Se tivéssemos menos vinte anos... E se soubéssemos o que sabemos hoje... E se pudéssemos de novo cometer exactamente todos os mesmos erros...

O Código Penal

É difícil ir a qualquer lado sem ouvir música. Ao centro comercial, ao comércio tradicional, a um bar, à fisioterapia. Há sempre «música ambiente». Devia ser proibido darem-nos música. Só pagando. Fosse em que situação fosse. Mas na «quadra natalícia», então, é exasperante: até na rua nos dão música. A srª drª Celeste Cardona anuncia a intenção de mexer no Código com vista ao agravamento de penas para os crimes mais graves. Em sendo assim, eu atrevia-me a solicitar a Sua Excelência o obséquio de considerar a possibilidade de o «Gingle Bells», passando em altifalante num sítio público, configurar uma moldura de prisão preventiva sem direito a recurso.

Andaluzia

Há brasileiros em todo o lado. Até no Brasil.

sexta-feira, dezembro 19, 2003

O Sul

As crianças, ruidosas, brincam no recreio. Correm, saltam, escondem-se, gritam, juntam-se em pequenos grupos em redor de um pneu de camião. O céu permanece indeciso entre o branco e o azul. Não há uma nuvem. Os aviões cortam a cidade à altura dos prédios. Os plátanos do jardim da Alameda estão carregados de folhas. O sol, ao fim da manhã, atravessa a copa do eucalipto do outro lado da rua e desenha no asfalto um rendilhado geométrico de luzes e sombras. Não pode ser ainda o Inverno. O calendário está errado. E, portanto, por muito que custe dizê-lo, as mulheres nuas dos calendários das oficinas de serralharia mecânica são, nesta altura, a única coisa acertada com o meridião.

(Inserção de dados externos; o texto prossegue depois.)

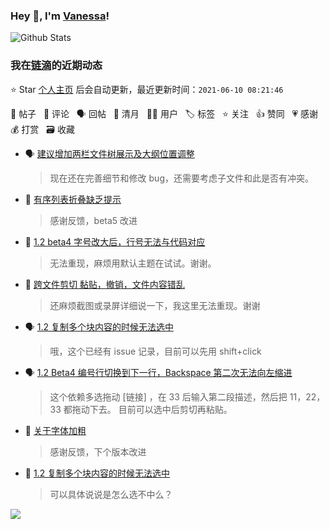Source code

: ### Hey 👋, I'm [Vanessa](http://vanessa.b3log.org/)!

![Github Stats](https://github-readme-stats.vercel.app/api?username=Vanessa219&show_icons=true)

<!--events start -->

### 我在[链滴](https://ld246.com)的近期动态

⭐️ Star [个人主页](https://github.com/Vanessa219/Vanessa219) 后会自动更新，最近更新时间：`2021-06-10 08:21:46`

📝 帖子 &nbsp; 💬 评论 &nbsp; 🗣 回帖 &nbsp; 🌙 清月 &nbsp; 👨‍💻 用户 &nbsp; 🏷️ 标签 &nbsp; ⭐️ 关注 &nbsp; 👍 赞同 &nbsp; 💗 感谢 &nbsp; 💰 打赏 &nbsp; 🗃 收藏

* 🗣 [建议增加两栏文件树展示及大纲位置调整](https://ld246.com/article/1616904458593/comment/1623243364144#comments)

  > 现在还在完善细节和修改 bug，还需要考虑子文件和此是否有冲突。
* 💬 [有序列表折叠缺乏提示](https://ld246.com/article/1623225778197/comment/1623243011157#comments)

  > 感谢反馈，beta5 改进
* 💬 [1.2 beta4 字号改大后，行号无法与代码对应](https://ld246.com/article/1623225959477/comment/1623242505370#comments)

  > 无法重现，麻烦用默认主题在试试。谢谢。
* 💬 [跨文件剪切 黏贴，撤销，文件内容错乱](https://ld246.com/article/1623148321445/comment/1623215390918#comments)

  > 还麻烦截图或录屏详细说一下，我这里无法重现。谢谢
* 🗣 [1.2 复制多个块内容的时候无法选中](https://ld246.com/article/1623140666052/comment/1623150551637#comments)

  > 哦，这个已经有 issue 记录，目前可以先用 shift+click
* 🗣 [1.2 Beta4 编号行切换到下一行，Backspace 第二次无法向左缩进](https://ld246.com/article/1623124366658/comment/1623129080341#comments)

  > 这个依赖多选拖动 [链接] ，在 33 后输入第二段描述，然后把 11，22，33 都拖动下去。 目前可以选中后剪切再粘贴。
* 💬 [关于字体加粗](https://ld246.com/article/1623140729929/comment/1623141605830#comments)

  > 感谢反馈，下个版本改进
* 💬 [1.2 复制多个块内容的时候无法选中](https://ld246.com/article/1623140666052/comment/1623141391456#comments)

  > 可以具体说说是怎么选不中么？


<!--events end -->

<a title="Hits" target="_blank" href="https://github.com/Vanessa219/Vanessa219"><img src="https://hits.b3log.org/Vanessa219/Vanessa219.svg"></a>
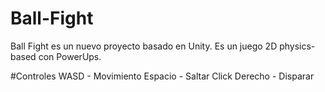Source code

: # Ball-Fight
Ball Fight es un nuevo proyecto basado en Unity. Es un juego 2D physics-based con PowerUps.

#Controles
WASD - Movimiento
Espacio - Saltar
Click Derecho - Disparar
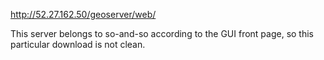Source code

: http://52.27.162.50/geoserver/web/

This server belongs to so-and-so according to the GUI front page,
so this particular download is not clean.
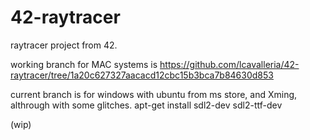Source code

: # 42-raytracer
raytracer project from 42.

working branch for MAC systems is https://github.com/lcavalleria/42-raytracer/tree/1a20c627327aacacd12cbc15b3bca7b84630d853

current branch is for windows with ubuntu from ms store, and Xming, althrough with some glitches.
apt-get install sdl2-dev 
                sdl2-ttf-dev


(wip)
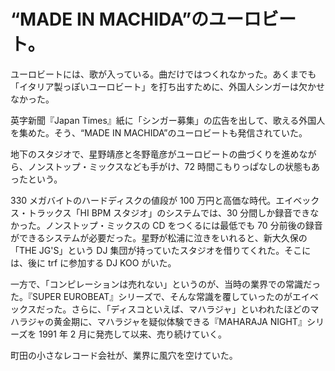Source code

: # “MADE IN MACHIDA”のユーロビート。

ユーロビートには、歌が入っている。曲だけではつくれなかった。あくまでも「イタリア製っぽいユーロビート」を打ち出すために、外国人シンガーは欠かせなかった。

英字新聞『Japan Times』紙に「シンガー募集」の広告を出して、歌える外国人を集めた。そう、“MADE IN MACHIDA”のユーロビートも発信されていた。

地下のスタジオで、星野靖彦と冬野竜彦がユーロビートの曲づくりを進めながら、ノンストップ・ミックスなども手がけ、72 時間こもりっぱなしの状態もあったという。

330 メガバイトのハードディスクの値段が 100 万円と高価な時代。エイベックス・トラックス「HI BPM スタジオ」のシステムでは、30 分間しか録音できなかった。ノンストップ・ミックスの CD をつくるには最低でも 70 分前後の録音ができるシステムが必要だった。星野が松浦に泣きをいれると、新大久保の「THE JG'S」という DJ 集団が持っていたスタジオを借りてくれた。そこには、後に trf に参加する DJ KOO がいた。

一方で、「コンピレーションは売れない」というのが、当時の業界での常識だった。『SUPER EUROBEAT』シリーズで、そんな常識を覆していったのがエイベックスだった。さらに、「ディスコといえば、マハラジャ」といわれたほどのマハラジャの黄金期に、マハラジャを疑似体験できる『MAHARAJA NIGHT』シリーズを 1991 年 2 月に発売して以来、売り続けていく。

町田の小さなレコード会社が、業界に風穴を空けていた。
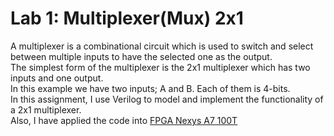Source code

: # Lab 1: Multiplexer(Mux) 2x1

A multiplexer is a combinational circuit which is used to switch and select between multiple inputs to have the selected one as the output.\
The simplest form of the multiplexer is the 2x1 multiplexer which has two inputs and one output.\
In this example we have two inputs; A and B. Each of them is 4-bits.\
In this assignment, I use Verilog to model and implement the functionality of a 2x1 multiplexer.\
Also, I have applied the code into [FPGA Nexys A7 100T](https://store.digilentinc.com/nexys-a7-fpga-trainer-board-recommended-for-ece-curriculum/)
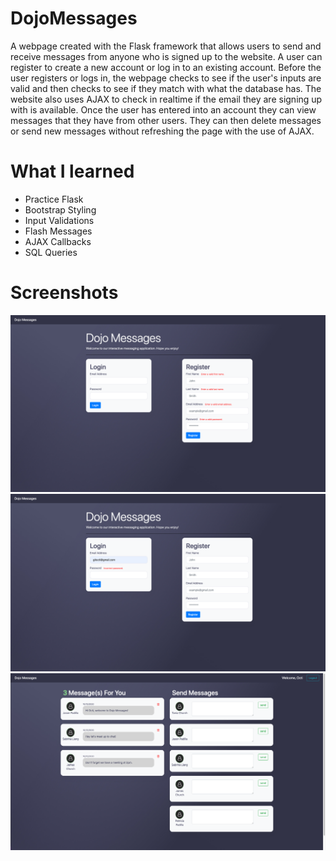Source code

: # DojoMessages
A webpage created with the Flask framework that allows users to send and receive messages from anyone who is signed up to the website. A user can register to create a new account or log in to an existing account. Before the user registers or logs in, the webpage checks to see if the user's inputs are valid and then checks to see if they match with what the database has. The website also uses AJAX to check in realtime if the email they are signing up with is available. Once the user has entered into an account they can view messages that they have from other users. They can then delete messages or send new messages without refreshing the page with the use of AJAX. 

# What I learned
* Practice Flask
* Bootstrap Styling
* Input Validations
* Flash Messages
* AJAX Callbacks
* SQL Queries
 
# Screenshots
![](static/images/screenshot-1.png)
![](static/images/screenshot-2.png)
![](static/images/screenshot-3.png)
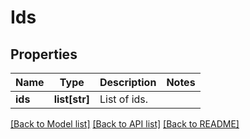 # Ids

## Properties
Name | Type | Description | Notes
------------ | ------------- | ------------- | -------------
**ids** | **list[str]** | List of ids. | 

[[Back to Model list]](../README.md#documentation-for-models) [[Back to API list]](../README.md#documentation-for-api-endpoints) [[Back to README]](../README.md)

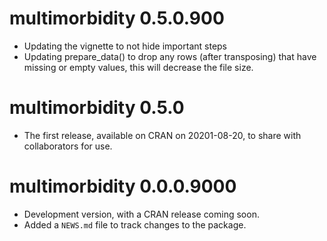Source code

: # multimorbidity 0.5.0.900

* Updating the vignette to not hide important steps
* Updating prepare_data() to drop any rows (after transposing) that have missing or empty values, this will decrease the file size.

# multimorbidity 0.5.0

* The first release, available on CRAN on 20201-08-20, to share with collaborators for use.

# multimorbidity 0.0.0.9000

* Development version, with a CRAN release coming soon.
* Added a `NEWS.md` file to track changes to the package.
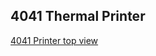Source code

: 4041 Thermal Printer
--------------------
[4041 Printer top view](./Printer%20Strobe%20Disk%20top%20view-small.jpg)
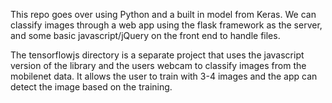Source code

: This repo goes over using Python and a built in model from Keras. We can classify images through a web app using the flask framework as the server, and some basic javascript/jQuery on the front end to handle files. 

The tensorflowjs directory is a separate project that uses the javascript version of the library and the users webcam to classify images from the mobilenet data. It allows the user to train with 3-4 images and the app can detect the image based on the training. 
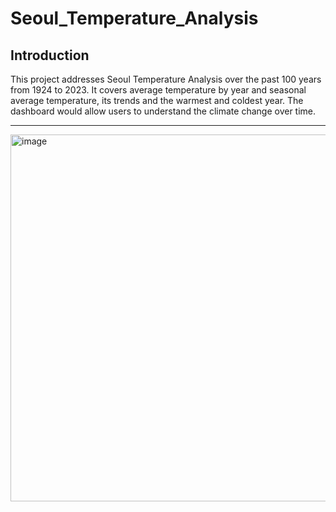 # Seoul_Temperature_Analysis

## Introduction
This project addresses Seoul Temperature Analysis over the past 100 years from 1924 to 2023. It covers average temperature by year and seasonal average temperature, its trends and the warmest and coldest year. The dashboard would allow users to understand the climate change over time.

---
<img width="697" height="587" alt="image" src="https://github.com/user-attachments/assets/6d482c8b-6bd4-496f-a648-77bbcee6ac7e" />

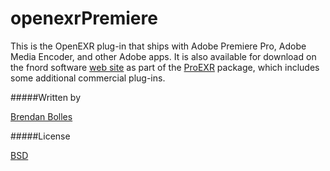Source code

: openexrPremiere
===============

This is the OpenEXR plug-in that ships with Adobe Premiere Pro, Adobe Media Encoder, and other Adobe apps. It is also available for download on the fnord software [web site](http://www.fnordware.com/OpenEXR/) as part of the [ProEXR](http://www.fnordware.com/ProEXR/) package, which includes some additional commercial plug-ins.


#####Written by

[Brendan Bolles](http://github.com/fnordware/)



#####License

[BSD](http://opensource.org/licenses/BSD-2-Clause)
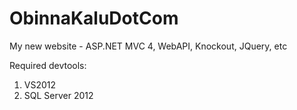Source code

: ObinnaKaluDotCom
================

My new website - ASP.NET MVC 4, WebAPI, Knockout, JQuery, etc

Required devtools:

1. VS2012
2. SQL Server 2012
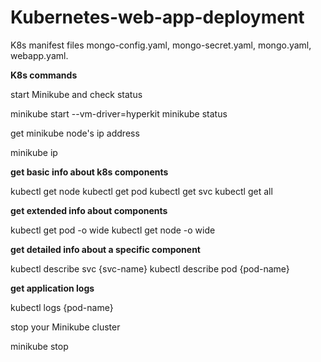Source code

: # Kubernetes-web-app-deployment

K8s manifest files
mongo-config.yaml,
mongo-secret.yaml,
mongo.yaml,
webapp.yaml.


**K8s commands**

start Minikube and check status

minikube start --vm-driver=hyperkit 
minikube status



get minikube node's ip address

minikube ip



**get basic info about k8s components**

kubectl get node
kubectl get pod
kubectl get svc
kubectl get all



**get extended info about components**

kubectl get pod -o wide
kubectl get node -o wide



**get detailed info about a specific component**

kubectl describe svc {svc-name}
kubectl describe pod {pod-name}



**get application logs**

kubectl logs {pod-name}



stop your Minikube cluster

minikube stop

quinta-feira, dezembro 18, 2003

As prendas de Natal

A TV publicita um anel com brilhantes sobre fundo vermelho. Vistoso. De encher o olho. Chama-se «Anel Moulin Rouge». A questão é: a quem se oferece um anel destes? À amante?

E, de novo, só a sombra

Já noite, de regresso a casa, começa a chover. O dia esteve cinzento. Desde manhã cedo. Cinzento escuro. Baço. Cinzento. E foi debaixo de chuva que saí do carro, que subi os doze degraus que levam à tijoleira do alpendre. Chove, portanto. Mas, de súbito, a laranjeira do jardim parece iluminada. Como num quadro de Georges de la Tour, a luz sai do interior da própria árvore. Como se cada um dos seus frutos fosse iluminado pela sua própria luz. Fico parado por instantes. À chuva. A olhar esse fogo. Interdito. Até que a sombra regressa de novo. E, de novo, só a sombra, a chuva batida pelo vento.

quarta-feira, dezembro 17, 2003

Os sonhos

Em 1903, dois irmãos, construtores de bicicletas, puseram a voar uma máquina mais pesada que o ar. Hoje, cem anos depois, há ainda quem nem consiga levantar os pés do chão.

Depois da tempestade

Depois da tempestade de sábado, ontem, em Fátima, a Igreja apressou-se a meter os pontos nos ós.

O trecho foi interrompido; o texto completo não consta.